Reni Eddo-Lodge, Peter Frankopan and Ed de Waal named Books of the Decade
Posted on 31/12/2019
It’s one thing to be a Book of the Year, but quite another to be a Book of the Decade, and so sizzling congratulations are in order to Edmund and Peter as The Hare with Amber Eyes and The Silk Roads, respectively, make the Sunday Times Culture Best of the Decade List.
“In a decade where memoir became the dominant genre,” wrote the literary editor of the ST, Hare (Vintage, 2010), “stood out” as “immensely evocative”. And Roads (Bloomsbury, 2015), changed the very “axis of history writing” – a “sweeping history” that made the West look East.
The full list – which included Hilary Mantel and Kazuo Ishiguro on the fiction side, and Yuval Noah Harari and Robert Macfarlane for non-fiction, can be found here.
But the congratulations don’t stop there. Reni Eddo-Lodge’s groundbreaking Why I’m No Longer Talking To White People About Race (Bloomsbury, 2017) made the Guardian’s list of books that defined the decade, which also included Sapiens, as well as A Girl is a Half-Formed Thing, Normal People, and Girl, Woman, Other.
“We tell ourselves that good people can’t be racist.

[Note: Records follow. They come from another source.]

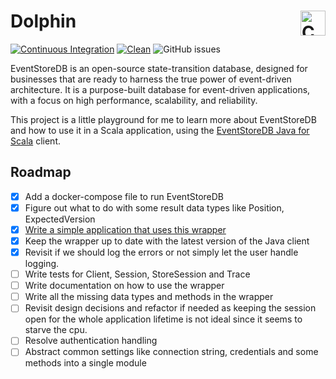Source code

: # Dolphin <a href="https://typelevel.org/cats/"><img src="https://typelevel.org/cats/img/cats-badge.svg" height="40px" align="right" alt="Cats friendly" />

[![Continuous Integration](https://github.com/lapsusHQ/dolphin/actions/workflows/ci.yml/badge.svg?branch=main)](https://github.com/lapsusHQ/dolphin/actions/workflows/ci.yml)
[![Clean](https://github.com/lapsusHQ/dolphin/actions/workflows/clean.yml/badge.svg)](https://github.com/lapsusHQ/dolphin/actions/workflows/clean.yml)
![GitHub issues](https://img.shields.io/github/issues/lapsusHQ/dolphin)

EventStoreDB is an open-source state-transition database, designed for businesses that are ready to harness the true
power of event-driven architecture. It is a purpose-built database for event-driven applications, with a focus on high
performance, scalability, and reliability.

This project is a little playground for me to learn more about EventStoreDB and how to use it in a Scala application,
using the [EventStoreDB Java for Scala](https://github.com/EventStore/EventStoreDB-Client-Java) client.

## Roadmap

- [x] Add a docker-compose file to run EventStoreDB
- [x] Figure out what to do with some result data types like Position, ExpectedVersion
- [x] [Write a simple application that uses this wrapper](https://github.com/samgj18/event-sourcing-poc/)
- [x] Keep the wrapper up to date with the latest version of the Java client
- [x] Revisit if we should log the errors or not simply let the user handle logging.
- [ ] Write tests for Client, Session, StoreSession and Trace
- [ ] Write documentation on how to use the wrapper
- [ ] Write all the missing data types and methods in the wrapper
- [ ] Revisit design decisions and refactor if needed as keeping the session open for the whole application lifetime is
  not ideal since it seems to starve the cpu.
- [ ] Resolve authentication handling
- [ ] Abstract common settings like connection string, credentials and some methods into a single module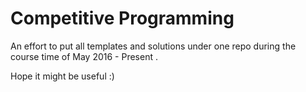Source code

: # Competitive Programming 

An effort to put all templates and solutions under one repo during the course time of May 2016 - Present .

Hope it might be useful :)

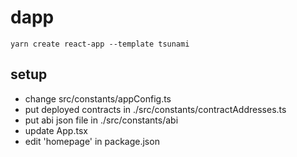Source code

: # dapp

`yarn create react-app --template tsunami`

## setup

* change src/constants/appConfig.ts
* put deployed contracts in ./src/constants/contractAddresses.ts
* put abi json file in ./src/constants/abi
* update App.tsx
* edit 'homepage' in package.json 
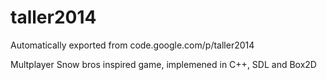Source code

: # taller2014
Automatically exported from code.google.com/p/taller2014

Multplayer Snow bros inspired game, implemened in C++, SDL and Box2D
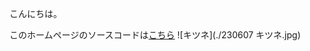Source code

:こんにちは。


このホームページのソースコードは[こちら](https://github.com/tottoco3002/SamplePages)
![キツネ](./230607 キツネ.jpg)

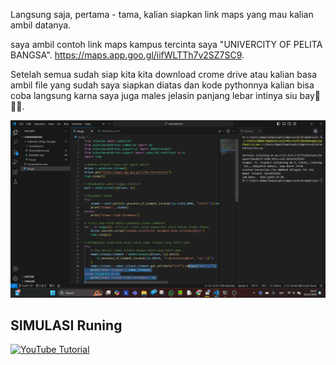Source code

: Langsung saja, pertama - tama, kalian siapkan link maps yang mau kalian ambil datanya.

saya ambil contoh link maps kampus tercinta saya "UNIVERCITY OF PELITA BANGSA". https://maps.app.goo.gl/iifWLTTh7v2SZ7SC9.

Setelah semua sudah siap kita kita download crome drive atau kalian basa ambil file yang sudah saya siapkan diatas dan kode pythonnya kalian bisa coba langsung karna saya juga males jelasin panjang lebar intinya siu bay🫡🫡🫡.

![Gambar 1](screenshoot/1.png)


## SIMULASI Runing
[![YouTube Tutorial](https://img.youtube.com/vi/FSnJx4sWs_0/0.jpg)](https://www.youtube.com/watch?v=FSnJx4sWs_0)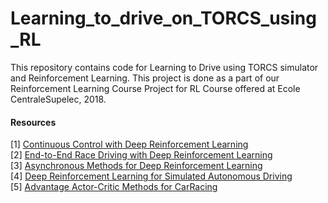 # Learning_to_drive_on_TORCS_using_RL
This repository contains code for Learning to Drive using TORCS simulator and Reinforcement Learning. This project is done as a part of our Reinforcement Learning Course Project for RL Course offered at Ecole CentraleSupelec, 2018.  

#### Resources
[1] [Continuous Control with Deep Reinforcement Learning](https://arxiv.org/pdf/1509.02971.pdf)  
[2] [End-to-End Race Driving with Deep Reinforcement Learning](https://team.inria.fr/rits/files/2018/02/ICRA18_EndToEndDriving_CameraReady.pdf)  
[3] [Asynchronous Methods for Deep Reinforcement Learning](https://arxiv.org/pdf/1602.01783.pdf)  
[4] [Deep Reinforcement Learning for Simulated Autonomous Driving](http://cs229.stanford.edu/proj2016/report/Ganesh-Charalel-DasSarma-Xu-DeepReinforcementLearningForSimulatedAutonomousDriving-report.pdf)  
[5] [Advantage Actor-Critic Methods for CarRacing](https://esc.fnwi.uva.nl/thesis/centraal/files/f285129090.pdf)  
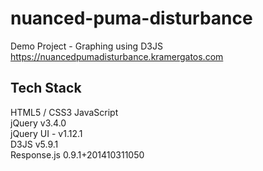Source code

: # nuanced-puma-disturbance
Demo Project - Graphing using D3JS  
https://nuancedpumadisturbance.kramergatos.com  

## Tech Stack
HTML5 / CSS3
JavaScript  
jQuery v3.4.0  
jQuery UI - v1.12.1  
D3JS v5.9.1  
Response.js 0.9.1+201410311050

We seem to think that true racism only exists in the hearts of evil people. We tell ourselves that racism is about moral values, when instead it is about the survival strategy of systemic power.”
With writing both searing and incisive, Reni explains how the response to a blogpost she had written three years earlier had led her to expand her analysis of structural racism, its operation and its effects, into a full-length book that went on to win the Jhalak prize and the Blackwell’s Non-Fiction Book of the Year.
Our heartfelt thanks to all these writers for letting us be part of their amazing, trailblazing journeys – and a happy new year to all our authors, friends, and colleagues. May the next decade feature just as many thrilling, important, inimitable books as the last.